■ **Exercise details**
The lines from the one with "formattalo come necessario." through the last line below are to be copied exactly; no other lines are to be returned.

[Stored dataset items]
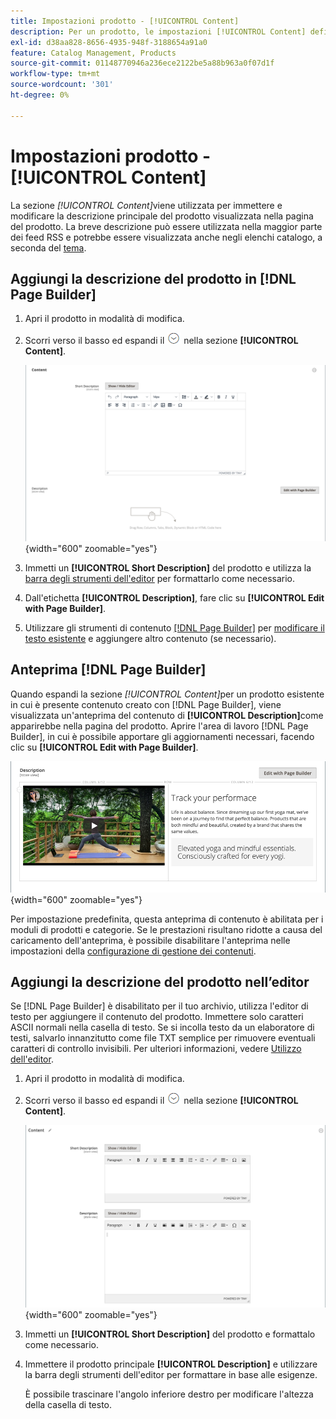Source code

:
 ```yaml
---
title: Impostazioni prodotto - [!UICONTROL Content]
description: Per un prodotto, le impostazioni [!UICONTROL Content] definiscono la descrizione principale del prodotto visualizzata nella pagina del prodotto.
exl-id: d38aa828-8656-4935-948f-3188654a91a0
feature: Catalog Management, Products
source-git-commit: 01148770946a236ece2122be5a88b963a0f07d1f
workflow-type: tm+mt
source-wordcount: '301'
ht-degree: 0%

---
```


# Impostazioni prodotto - [!UICONTROL Content]

La sezione _[!UICONTROL Content]_&#x200B;viene utilizzata per immettere e modificare la descrizione principale del prodotto visualizzata nella pagina del prodotto. La breve descrizione può essere utilizzata nella maggior parte dei feed RSS e potrebbe essere visualizzata anche negli elenchi catalogo, a seconda del [tema](../content-design/themes.md).

## Aggiungi la descrizione del prodotto in [!DNL Page Builder]

1. Apri il prodotto in modalità di modifica.

1. Scorri verso il basso ed espandi il ![selettore di espansione](../assets/icon-display-expand.png) nella sezione **[!UICONTROL Content]**.

   ![Contenuto prodotto](./assets/product-content.png){width="600" zoomable="yes"}

1. Immetti un **[!UICONTROL Short Description]** del prodotto e utilizza la [barra degli strumenti dell&#39;editor](../content-design/editor.md) per formattarlo come necessario.

1. Dall&#39;etichetta **[!UICONTROL Description]**, fare clic su **[!UICONTROL Edit with Page Builder]**.

1. Utilizzare gli strumenti di contenuto [[!DNL Page Builder]](../page-builder/introduction.md) per [modificare il testo esistente](../page-builder/text.md) e aggiungere altro contenuto (se necessario).

## Anteprima [!DNL Page Builder]

Quando espandi la sezione _[!UICONTROL Content]_&#x200B;per un prodotto esistente in cui è presente contenuto creato con [!DNL Page Builder], viene visualizzata un&#39;anteprima del contenuto di **[!UICONTROL Description]**&#x200B;come apparirebbe nella pagina del prodotto. Aprire l&#39;area di lavoro [!DNL Page Builder], in cui è possibile apportare gli aggiornamenti necessari, facendo clic su **[!UICONTROL Edit with Page Builder]**.

![Anteprima descrizione](../page-builder/assets/pb-product-category-content-preview.png){width="600" zoomable="yes"}

Per impostazione predefinita, questa anteprima di contenuto è abilitata per i moduli di prodotti e categorie. Se le prestazioni risultano ridotte a causa del caricamento dell&#39;anteprima, è possibile disabilitare l&#39;anteprima nelle impostazioni della [configurazione di gestione dei contenuti](../configuration-reference/general/content-management.md#advanced-content-tools).

## Aggiungi la descrizione del prodotto nell’editor

Se [!DNL Page Builder] è disabilitato per il tuo archivio, utilizza l&#39;editor di testo per aggiungere il contenuto del prodotto. Immettere solo caratteri ASCII normali nella casella di testo. Se si incolla testo da un elaboratore di testi, salvarlo innanzitutto come file TXT semplice per rimuovere eventuali caratteri di controllo invisibili. Per ulteriori informazioni, vedere [Utilizzo dell&#39;editor](../content-design/editor.md).

1. Apri il prodotto in modalità di modifica.

1. Scorri verso il basso ed espandi il ![selettore di espansione](../assets/icon-display-expand.png) nella sezione **[!UICONTROL Content]**.

   ![Contenuto prodotto semplice](./assets/product-simple-content.png){width="600" zoomable="yes"}

1. Immetti un **[!UICONTROL Short Description]** del prodotto e formattalo come necessario.

1. Immettere il prodotto principale **[!UICONTROL Description]** e utilizzare la barra degli strumenti dell&#39;editor per formattare in base alle esigenze.

   È possibile trascinare l&#39;angolo inferiore destro per modificare l&#39;altezza della casella di testo.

■ **Output below**
1. Immetti un **[!UICONTROL Short Description]** del prodotto e formattalo come necessario.

1. Immettere il prodotto principale **[!UICONTROL Description]** e utilizzare la barra degli strumenti dell&#39;editor per formattare in base alle esigenze.

   È possibile trascinare l&#39;angolo inferiore destro per modificare l&#39;altezza della casella di testo.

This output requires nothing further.